LaMonte et al1 examined the associations of physical activity with fracture risk in 77 206 postmenopausal women with a mean 14 years of follow-up. With detailed information on physical activity and fracture and large numbers of events, the authors1 were uniquely positioned to address this question. Inactivity was associated with a higher risk of fracture, with the highest tertile of total recreational physical activity associated with a 6% (95% CI, 2%-10%) lower hazard of total fracture and 18% (95% CI, 5%-28%) lower hazard of hip fracture. Associations between other summaries of physical activity and site-specific fractures were also significant for some reported comparisons, depending on activity measure, adjuster variables, and statistical tests used.

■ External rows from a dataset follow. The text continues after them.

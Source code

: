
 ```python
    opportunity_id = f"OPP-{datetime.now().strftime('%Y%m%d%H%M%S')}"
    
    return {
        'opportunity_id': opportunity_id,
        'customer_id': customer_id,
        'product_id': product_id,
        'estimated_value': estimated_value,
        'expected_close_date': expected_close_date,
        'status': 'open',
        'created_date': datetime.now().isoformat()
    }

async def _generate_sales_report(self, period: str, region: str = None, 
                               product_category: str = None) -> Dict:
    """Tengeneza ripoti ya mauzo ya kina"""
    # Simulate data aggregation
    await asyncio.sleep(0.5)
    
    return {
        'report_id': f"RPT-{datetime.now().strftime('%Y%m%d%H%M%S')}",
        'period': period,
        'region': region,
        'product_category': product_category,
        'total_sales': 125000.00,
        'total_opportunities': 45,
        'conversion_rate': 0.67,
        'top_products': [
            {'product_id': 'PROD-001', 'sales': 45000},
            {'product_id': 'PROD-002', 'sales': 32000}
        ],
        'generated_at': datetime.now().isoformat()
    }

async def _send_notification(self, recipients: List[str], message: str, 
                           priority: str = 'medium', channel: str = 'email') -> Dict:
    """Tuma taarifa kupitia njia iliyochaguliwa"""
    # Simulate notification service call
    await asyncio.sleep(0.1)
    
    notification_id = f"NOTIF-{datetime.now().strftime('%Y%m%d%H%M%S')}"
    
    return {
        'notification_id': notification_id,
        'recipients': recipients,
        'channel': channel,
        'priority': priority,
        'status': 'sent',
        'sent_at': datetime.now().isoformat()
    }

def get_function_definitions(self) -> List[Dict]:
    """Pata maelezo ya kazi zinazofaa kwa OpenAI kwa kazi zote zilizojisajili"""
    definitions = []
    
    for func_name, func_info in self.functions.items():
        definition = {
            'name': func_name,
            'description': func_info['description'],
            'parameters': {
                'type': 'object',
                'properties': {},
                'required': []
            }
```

The simplicity of this summary belies the complexity of the underlying issues that affect the interpretation of these results. Because of the varied nature of the types of activity and because activity level tends to vary over time, physical activity is a complex exposure. The study by LaMonte et al1 relied on self-reported physical activity, a measure generally recognized to contain a sizeable amount of measurement error.2 How measurement error affects study results, causing attenuated or inflated risk estimates or increased uncertainty, can be difficult to estimate when variables associated with systematic error are also associated with the outcome being studied. The direction of bias is further complicated when a continuous measure is categorized into an ordinal variable, as LaMonte et al1 have done by reporting associations with tertiles of activity.3 Finally, it is unknown which aspect of physical activity is the most important for any given health outcome, so a natural tendency is to examine many components of physical activity. LaMonte et al1 chose to look at 14 different fracture outcomes, associating some with as many as 6 different activity summaries and sedentary time. Repeated statistical tests without adjustment for multiplicity increases the chance of finding spurious associations. The authors acknowledge each of these limitations.1 But is acknowledgment enough?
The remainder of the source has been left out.